Supplied records>
[Start of section]
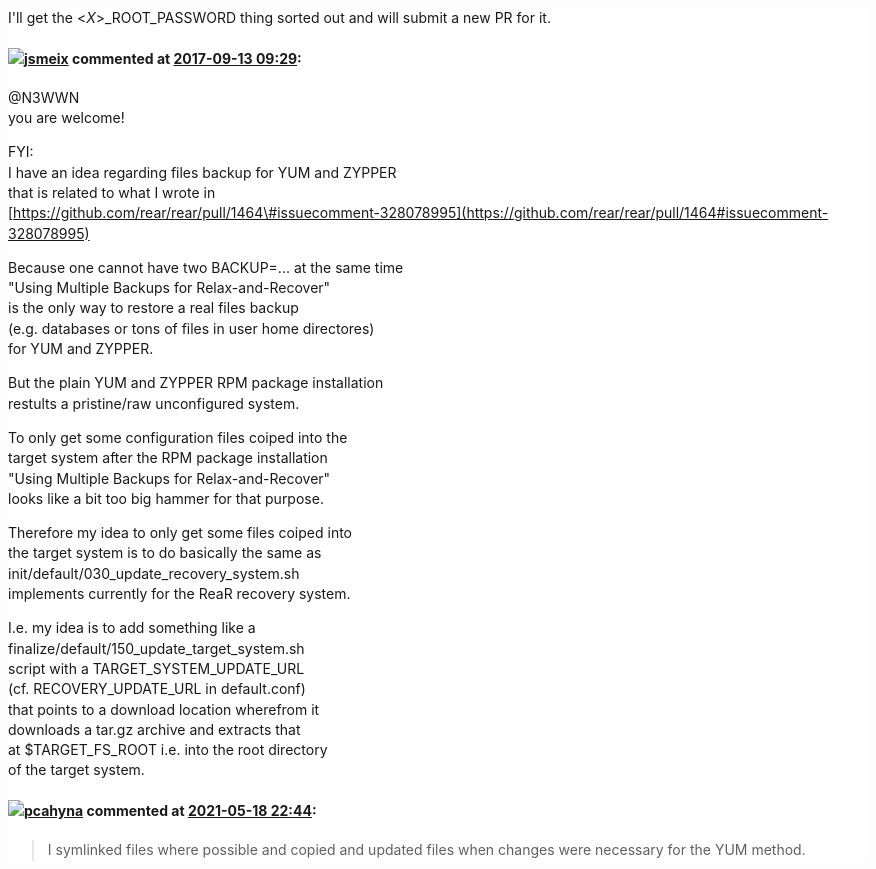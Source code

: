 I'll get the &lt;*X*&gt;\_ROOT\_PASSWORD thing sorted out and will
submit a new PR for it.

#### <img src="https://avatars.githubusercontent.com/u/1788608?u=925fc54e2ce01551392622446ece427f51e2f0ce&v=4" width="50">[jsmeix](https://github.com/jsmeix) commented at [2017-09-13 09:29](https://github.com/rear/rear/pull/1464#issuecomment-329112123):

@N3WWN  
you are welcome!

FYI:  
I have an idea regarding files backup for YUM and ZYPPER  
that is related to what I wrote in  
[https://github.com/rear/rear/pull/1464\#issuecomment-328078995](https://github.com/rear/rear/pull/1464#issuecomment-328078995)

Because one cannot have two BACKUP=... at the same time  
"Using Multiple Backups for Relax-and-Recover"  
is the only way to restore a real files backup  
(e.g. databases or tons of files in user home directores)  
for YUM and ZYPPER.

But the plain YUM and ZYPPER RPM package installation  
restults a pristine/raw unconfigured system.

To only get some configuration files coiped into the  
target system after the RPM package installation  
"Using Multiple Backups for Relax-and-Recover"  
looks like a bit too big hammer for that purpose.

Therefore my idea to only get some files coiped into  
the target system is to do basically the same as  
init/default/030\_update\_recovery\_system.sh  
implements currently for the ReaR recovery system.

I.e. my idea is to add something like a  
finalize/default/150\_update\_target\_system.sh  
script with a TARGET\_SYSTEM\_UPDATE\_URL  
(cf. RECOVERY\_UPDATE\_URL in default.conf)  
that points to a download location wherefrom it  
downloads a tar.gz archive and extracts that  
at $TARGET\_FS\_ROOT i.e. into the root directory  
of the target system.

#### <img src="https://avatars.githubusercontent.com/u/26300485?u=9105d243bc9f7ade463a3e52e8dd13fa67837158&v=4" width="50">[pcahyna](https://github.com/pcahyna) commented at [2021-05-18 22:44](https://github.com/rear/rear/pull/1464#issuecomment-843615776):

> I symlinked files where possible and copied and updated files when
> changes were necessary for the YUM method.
[End of section]
What you return must be the entries above, exactly as they appear, without any pictures.

Source code

: I'll get the &lt;*X*&gt;\_ROOT\_PASSWORD thing sorted out and will
submit a new PR for it.

#### <img src="https://avatars.githubusercontent.com/u/1788608?u=925fc54e2ce01551392622446ece427f51e2f0ce&v=4" width="50">[jsmeix](https://github.com/jsmeix) commented at [2017-09-13 09:29](https://github.com/rear/rear/pull/1464#issuecomment-329112123):

@N3WWN  
you are welcome!

FYI:  
I have an idea regarding files backup for YUM and ZYPPER  
that is related to what I wrote in  
[https://github.com/rear/rear/pull/1464\#issuecomment-328078995](https://github.com/rear/rear/pull/1464#issuecomment-328078995)

Because one cannot have two BACKUP=... at the same time  
"Using Multiple Backups for Relax-and-Recover"  
is the only way to restore a real files backup  
(e.g. databases or tons of files in user home directores)  
for YUM and ZYPPER.

But the plain YUM and ZYPPER RPM package installation  
restults a pristine/raw unconfigured system.

To only get some configuration files coiped into the  
target system after the RPM package installation  
"Using Multiple Backups for Relax-and-Recover"  
looks like a bit too big hammer for that purpose.

Therefore my idea to only get some files coiped into  
the target system is to do basically the same as  
init/default/030\_update\_recovery\_system.sh  
implements currently for the ReaR recovery system.

I.e. my idea is to add something like a  
finalize/default/150\_update\_target\_system.sh  
script with a TARGET\_SYSTEM\_UPDATE\_URL  
(cf. RECOVERY\_UPDATE\_URL in default.conf)  
that points to a download location wherefrom it  
downloads a tar.gz archive and extracts that  
at $TARGET\_FS\_ROOT i.e. into the root directory  
of the target system.

#### <img src="https://avatars.githubusercontent.com/u/26300485?u=9105d243bc9f7ade463a3e52e8dd13fa67837158&v=4" width="50">[pcahyna](https://github.com/pcahyna) commented at [2021-05-18 22:44](https://github.com/rear/rear/pull/1464#issuecomment-843615776):

> I symlinked files where possible and copied and updated files when
> changes were necessary for the YUM method.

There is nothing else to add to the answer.